**Raw data**
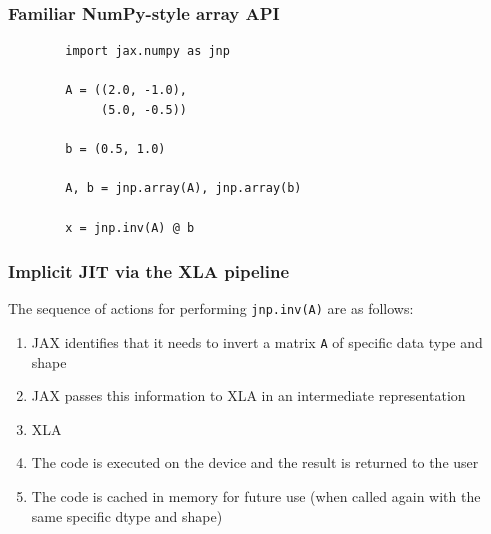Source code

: \begin{frame}[fragile]
    \frametitle{Familiar NumPy-style array API}

    \begin{verbatim}
        import jax.numpy as jnp

        A = ((2.0, -1.0),
             (5.0, -0.5))

        b = (0.5, 1.0)

        A, b = jnp.array(A), jnp.array(b)

        x = jnp.inv(A) @ b
    \end{verbatim}

\end{frame}


\begin{frame}[fragile]
    \frametitle{Implicit JIT via the XLA pipeline}

    The sequence of actions for performing \texttt{jnp.inv(A)} are as follows:

    \begin{enumerate}
        \item JAX identifies that it needs to invert a matrix \texttt{A} of
            specific data type and shape
        \vspace{0.5em}
        \item JAX passes this information to XLA in an intermediate
            representation
        \vspace{0.5em}
        \item XLA 
        \vspace{0.5em}
        \item The code is executed on the device and the result is returned to
            the user
        \vspace{0.5em}
        \item The code is cached in memory for future use (when called again
            with the same specific dtype and shape)
    \end{enumerate}

\end{frame}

**Goal of the exercise**
Word for word, restate the lines of the data above that fall between the line holding "JIT via the" and the line holding "(when called again", inclusive, and no other lines.

**Expected answer**
    \frametitle{Implicit JIT via the XLA pipeline}

    The sequence of actions for performing \texttt{jnp.inv(A)} are as follows:

    \begin{enumerate}
        \item JAX identifies that it needs to invert a matrix \texttt{A} of
            specific data type and shape
        \vspace{0.5em}
        \item JAX passes this information to XLA in an intermediate
            representation
        \vspace{0.5em}
        \item XLA 
        \vspace{0.5em}
        \item The code is executed on the device and the result is returned to
            the user
        \vspace{0.5em}
        \item The code is cached in memory for future use (when called again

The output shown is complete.